To better understand acalabrutinib’s effects on blood pressure elevation, observed rates of incident hypertension (at ≥ 140/90 mmHg) were compared to Framingham-predicted (expected) rates at 1 year post-therapy initiation [24, 25]. Within this, only those with patients aged 20 to 69 years without a diagnosis of diabetes were included, akin to the originally validated prediction model.24 The observed rates of hypertension were calculated using the cumulative incidence of blood pressure ≥ 140/90 mmHg at 3-month intervals across the initial year of treatment. The Framingham-predicted rate of new hypertension within 1 year was estimated by averaging the individual patient probabilities obtained after applying individual patient-level risk factors. All analyses were performed with R version 3.6.2 and SAS Software version 9.4, and the statistical tests were two-sided with statistical significance evaluated at the α = 0.05 significance level.
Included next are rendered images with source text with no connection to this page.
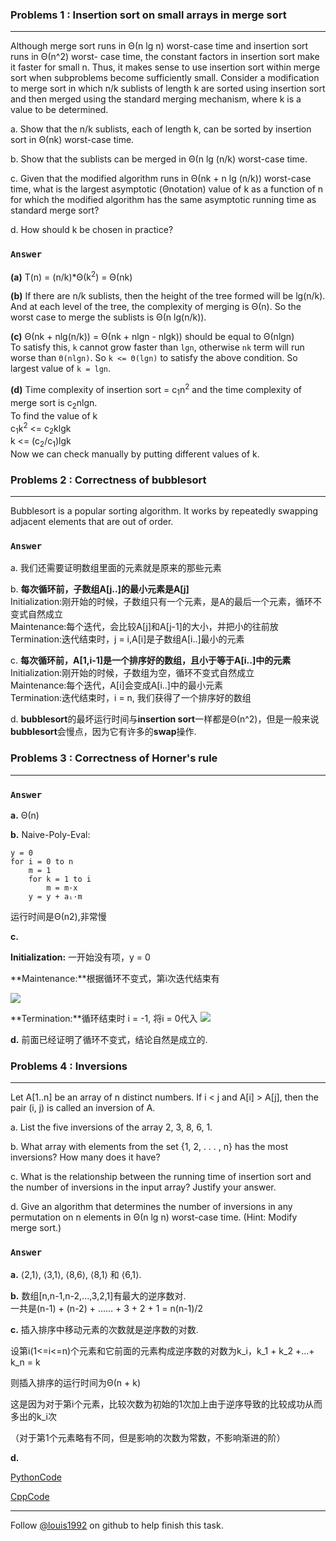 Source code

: ### Problems 1 : Insertion sort on small arrays in merge sort
***
Although merge sort runs in Θ(n lg n) worst-case time and insertion sort runs in Θ(n^2) worst- case time, the constant factors in insertion sort make it faster for small n. Thus, it makes sense to use insertion sort within merge sort when subproblems become sufficiently small. Consider a modification to merge sort in which n/k sublists of length k are sorted using insertion sort and then merged using the standard merging mechanism, where k is a value to be determined.

a. Show that the n/k sublists, each of length k, can be sorted by insertion sort in Θ(nk) worst-case time.

b. Show that the sublists can be merged in Θ(n lg (n/k) worst-case time.

c. Given that the modified algorithm runs in Θ(nk + n lg (n/k)) worst-case time, what is
the largest asymptotic (Θnotation) value of k as a function of n for which the modified
algorithm has the same asymptotic running time as standard merge sort?

d. How should k be chosen in practice?

### `Answer`
**(a)** T(n) = (n/k)\*Θ(k<sup>2</sup>) = Θ(nk)  

**(b)** If there are n/k sublists, then the height of the tree formed will be lg(n/k). And at each level of the tree, the complexity of
merging is Θ(n). So the worst case to merge the sublists is Θ(n lg(n/k)).  

**(c)** Θ(nk + nlg(n/k)) = Θ(nk + nlgn - nlgk)) should be equal to Θ(nlgn)  
To satisfy this, `k` cannot grow faster than `lgn`, otherwise `nk` term will run worse than `Θ(nlgn)`. So `k <= Θ(lgn)` to satisfy the above condition.
So largest value of `k = lgn`.  

**(d)** Time complexity of insertion sort = c<sub>1</sub>n<sup>2</sup> and the time complexity of merge sort is c<sub>2</sub>nlgn.  
To find the value of k  
c<sub>1</sub>k<sup>2</sup> <= c<sub>2</sub>klgk  
k <= (c<sub>2</sub>/c<sub>1</sub>)lgk  
Now we can check manually by putting different values of k.



### Problems 2 : Correctness of bubblesort
***
Bubblesort is a popular sorting algorithm. It works by repeatedly swapping adjacent elements that are out of order.

### `Answer`
a. 我们还需要证明数组里面的元素就是原来的那些元素

b. **每次循环前，子数组A[j..]的最小元素是A[j]** <br />
Initialization:刚开始的时候，子数组只有一个元素，是A的最后一个元素，循环不变式自然成立 <br />
Maintenance:每个迭代，会比较A[j]和A[j-1]的大小，并把小的往前放 <br />
Termination:迭代结束时，j = i,A[i]是子数组A[i..]最小的元素 <br />

c. **每次循环前，A[1,i-1]是一个排序好的数组，且小于等于A[i..]中的元素**
Initialization:刚开始的时候，子数组为空，循环不变式自然成立 <br />
Maintenance:每个迭代，A[i]会变成A[i..]中的最小元素 <br />
Termination:迭代结束时，i = n, 我们获得了一个排序好的数组 <br />

d. **bubblesort**的最坏运行时间与**insertion sort**一样都是Θ(n^2)，但是一般来说**bubblesort**会慢点，因为它有许多的**swap**操作.


### Problems 3 : Correctness of Horner's rule
***
### `Answer`

**a.** Θ(n)

**b.**
Naive-Poly-Eval:

	y = 0
	for i = 0 to n
    	m = 1
    	for k = 1 to i
        	m = m·x
    	y = y + aᵢ·m
运行时间是Θ(n2),非常慢

**c.** 

**Initialization:** 一开始没有项，y = 0 

**Maintenance:**根据循环不变式，第i次迭代结束有

![](http://latex.codecogs.com/gif.latex?y=a_i+x\\sum_{k=0}^{n-\(i+1\)}a_{k+i+1}x^k=a_ix^0+\\sum_{k=0}^{n-i-1}a_{k+i+1}x^{k+1}=\\sum_{k=-1}^{n-i-1}a_{k+i+1}x^{k+1}=\\sum_{k=0}^{n-i}a_{k+i}x^k)

**Termination:**循环结束时 i = -1, 将i = 0代入
![](http://latex.codecogs.com/gif.latex?y=sum_{k=0}^{n}a_{k}x^k)

**d.**
前面已经证明了循环不变式，结论自然是成立的.


### Problems 4 : Inversions
***
Let A[1..n] be an array of n distinct numbers. If i < j and A[i] > A[j], then the pair (i, j) is called an inversion of A.

a. List the five inversions of the array 2, 3, 8, 6, 1.

b. What array with elements from the set {1, 2, . . . , n} has the most inversions? How
many does it have?

c. What is the relationship between the running time of insertion sort and the number of
inversions in the input array? Justify your answer.

d. Give an algorithm that determines the number of inversions in any permutation on n
elements in Θ(n lg n) worst-case time. (Hint: Modify merge sort.)

### `Answer`
**a.**
⟨2,1⟩, ⟨3,1⟩, ⟨8,6⟩, ⟨8,1⟩ 和 ⟨6,1⟩.

**b.**
数组[n,n-1,n-2,...,3,2,1]有最大的逆序数对. <br />
一共是(n-1) + (n-2) + …… + 3 + 2 + 1 = n(n-1)/2

**c.**
插入排序中移动元素的次数就是逆序数的对数.

设第i(1<=i<=n)个元素和它前面的元素构成逆序数的对数为k_i，k_1 + k_2 +...+ k_n = k

则插入排序的运行时间为Θ(n + k)

这是因为对于第i个元素，比较次数为初始的1次加上由于逆序导致的比较成功从而多出的k_i次

（对于第1个元素略有不同，但是影响的次数为常数，不影响渐进的阶）

**d.**

[PythonCode](./exercise_code/inversions.py)

[CppCode](./exercise_code/inversions.cpp)

***
Follow [@louis1992](https://github.com/gzc) on github to help finish this task.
Overall, 280 patients treated with acalabrutinib were identified (Additional file 1: Figure S1). The mean age was 63.7 ± 10.1 years (range 20–89 years), and 28.9% of patients were female. Most (89.0%) had chronic lymphocytic leukemia (CLL), and 279 had an Eastern Cooperative Oncology Group (ECOG) performance status of 0–2. Seventy-two patients were previously treated with ibrutinib; 165 (58.9%) had baseline hypertension at the time of acalabrutinib initiation, of which 57% were on at least 1 antihypertensive medication. Additional baseline characteristics are described in Table 1.

Incident hypertension

Over a median follow-up of 41 months (IQR 20–62 months; range 0–76 months), 59.2% developed new or worsened hypertension, utilizing a SBP cutoff of 130 mmHg (Fig. 1; Additional file 1: Table S1), of which 84.3% had at least probable association with acalabrutinib [23]. The mean increase in SBP was + 7.2 (19.7) mmHg, with a median time to maximum SBP increase of 6 months. A ≥ 10 mmHg increase in SBP from baseline was observed in 35% of patients, and a ≥ 20 mmHg increase was observed in 13.5% of patients (Additional file 1: Table S2). Among those without baseline hypertension, 62 patients (53.9%) developed new hypertension after acalabrutinib initiation, wherein the mean increase in SBP (SD) was 16.7 mmHg (24.2), with a median time to maximum SBP increase of 15 months. Within 1 year of follow-up, the mean maximum increase in SBP was 14.4 mmHg, with a median time to maximum increase in SBP of 6 months, in those with new hypertension. This included 82.3% (n = 51) who reached hypertension thresholds within 6 months of acalabrutinib initiation. In those with baseline hypertension, worsened hypertension was noted among 45.5% (n = 75), including 50.7% (n = 38) with an increase in CTCAE hypertension grade. Moreover, among those treated without intervening monoclonal antibody therapy (obinutuzumab, a known blood pressure depressant), the mean increase in SBP (SD) was 6.45 mmHg (20.0) and the mean peak increase in SBP was 10.1 mmHg, with a median time to maximum SBP increase of 6 months (Additional file 1: Table S3). In total, 9 (3.5%, excluding 20 with baseline high-grade hypertension) developed new high-grade (≥ 3) hypertension while on acalabrutinib, including 1.7% of those without baseline hypertension. No patients required dose reduction due to hypertension. One patient required hospitalization for worsened hypertension (and diastolic heart failure).

Fig. 1
figure 1

A. Change in mean blood pressure during acalabrutinib treatment over the 60-month study period; standard deviation represented by error bars. B. Cumulative incidence of new hypertension (HTN) across time following acalabrutinib initiation. C. Cumulative incidence of worsened HTN across time following acalabrutinib initiation

In univariate analysis, BMI > 25, prior arrhythmia, and history of heart failure were associated with new or worsened hypertension (Additional file 1: Table S4). There was no relationship between acalabrutinib dose and new or worsened hypertension development. However, in multivariable modeling, Black ancestry [hazard ratio (HR) 4.35, 95% confidence interval (CI) 1.21–15.63; P = 0.024], prior AF (HR 1.63, 95% CI 1.06–2.49; P = 0.025), and BMI (HR 1.05, 95% CI 1.02–1.09; P = 0.005) remained associated with new or worsened hypertension (Table 2). These effects were consistent even after removing patients previously on ibrutinib to account for possible confounding of prior AF (Additional file 1: Table S5A). Among patients without baseline hypertension, Black ancestry and prior arrhythmias were significantly associated with development of new hypertension (Additional file 1: Table S5B); additionally, there was a trend of association between baseline SBP and new hypertension development (HR 1.75 across baseline SBP strata vs SBP ≥ 120 mmHg; P = 0.126). Among those with baseline hypertension, only age and BMI were associated with worsened hypertension development (Additional file 1: Table S5C).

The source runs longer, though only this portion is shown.